WHAT IS REQUIRED: Down to the last line, retype the records below exactly and skip the pictures.

┌──

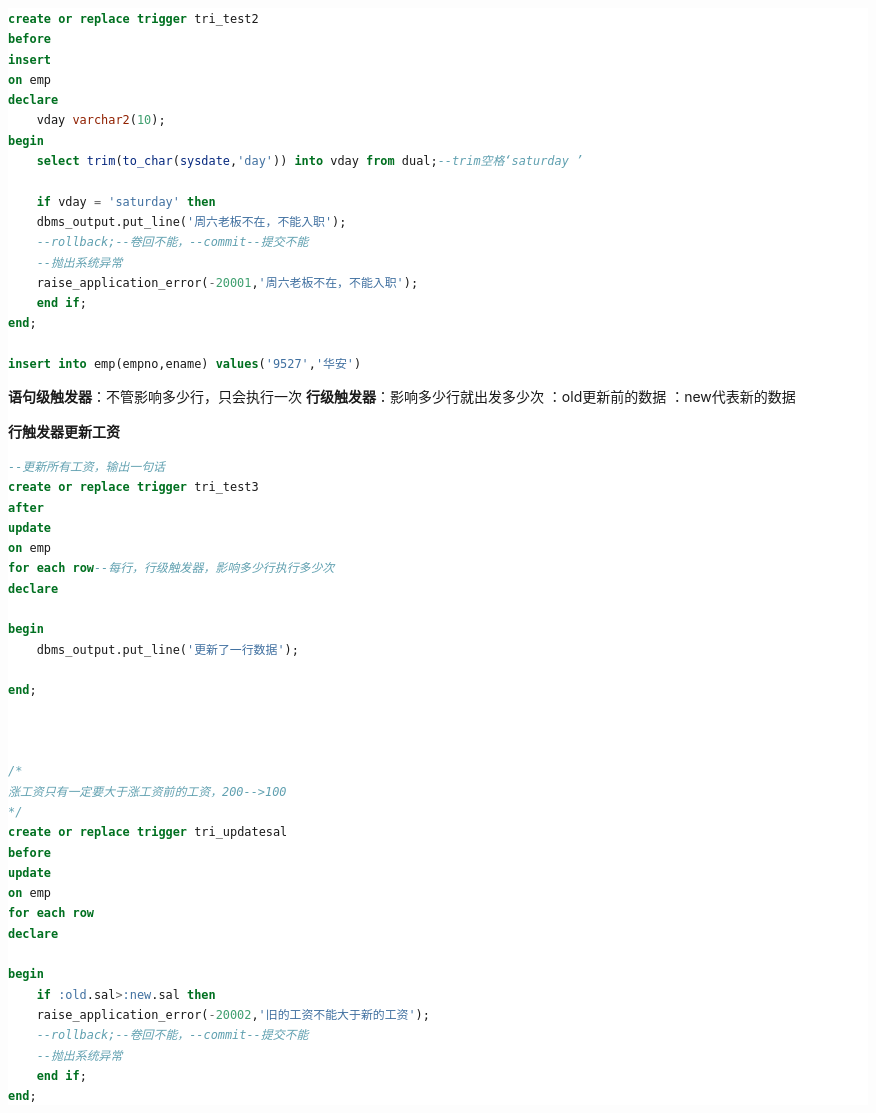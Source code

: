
 ```sql
create or replace trigger tri_test2
before
insert 
on emp
declare
 	vday varchar2(10);
begin
	select trim(to_char(sysdate,'day')) into vday from dual;--trim空格‘saturday ’

	if vday = 'saturday' then
	dbms_output.put_line('周六老板不在，不能入职');
	--rollback;--卷回不能，--commit--提交不能
	--抛出系统异常
	raise_application_error(-20001,'周六老板不在，不能入职');
	end if;
end;

insert into emp(empno,ename) values('9527','华安')

```
**语句级触发器**：不管影响多少行，只会执行一次
**行级触发器**：影响多少行就出发多少次
				：old更新前的数据
				：new代表新的数据





**行触发器更新工资**


```sql
--更新所有工资，输出一句话
create or replace trigger tri_test3
after 
update
on emp
for each row--每行，行级触发器，影响多少行执行多少次
declare

begin
	dbms_output.put_line('更新了一行数据');
	
end;



/*
涨工资只有一定要大于涨工资前的工资，200-->100
*/
create or replace trigger tri_updatesal
before
update
on emp
for each row
declare
 	
begin
	if :old.sal>:new.sal then
	raise_application_error(-20002,'旧的工资不能大于新的工资');
	--rollback;--卷回不能，--commit--提交不能
	--抛出系统异常
	end if;
end;

```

└──

WRITTEN RESPONSE:
Source code

:
 ```sql
create or replace trigger tri_test2
before
insert 
on emp
declare
 	vday varchar2(10);
begin
	select trim(to_char(sysdate,'day')) into vday from dual;--trim空格‘saturday ’

	if vday = 'saturday' then
	dbms_output.put_line('周六老板不在，不能入职');
	--rollback;--卷回不能，--commit--提交不能
	--抛出系统异常
	raise_application_error(-20001,'周六老板不在，不能入职');
	end if;
end;

insert into emp(empno,ename) values('9527','华安')

```
**语句级触发器**：不管影响多少行，只会执行一次
**行级触发器**：影响多少行就出发多少次
				：old更新前的数据
				：new代表新的数据





**行触发器更新工资**


```sql
--更新所有工资，输出一句话
create or replace trigger tri_test3
after 
update
on emp
for each row--每行，行级触发器，影响多少行执行多少次
declare

begin
	dbms_output.put_line('更新了一行数据');
	
end;



/*
涨工资只有一定要大于涨工资前的工资，200-->100
*/
create or replace trigger tri_updatesal
before
update
on emp
for each row
declare
 	
begin
	if :old.sal>:new.sal then
	raise_application_error(-20002,'旧的工资不能大于新的工资');
	--rollback;--卷回不能，--commit--提交不能
	--抛出系统异常
	end if;
end;

```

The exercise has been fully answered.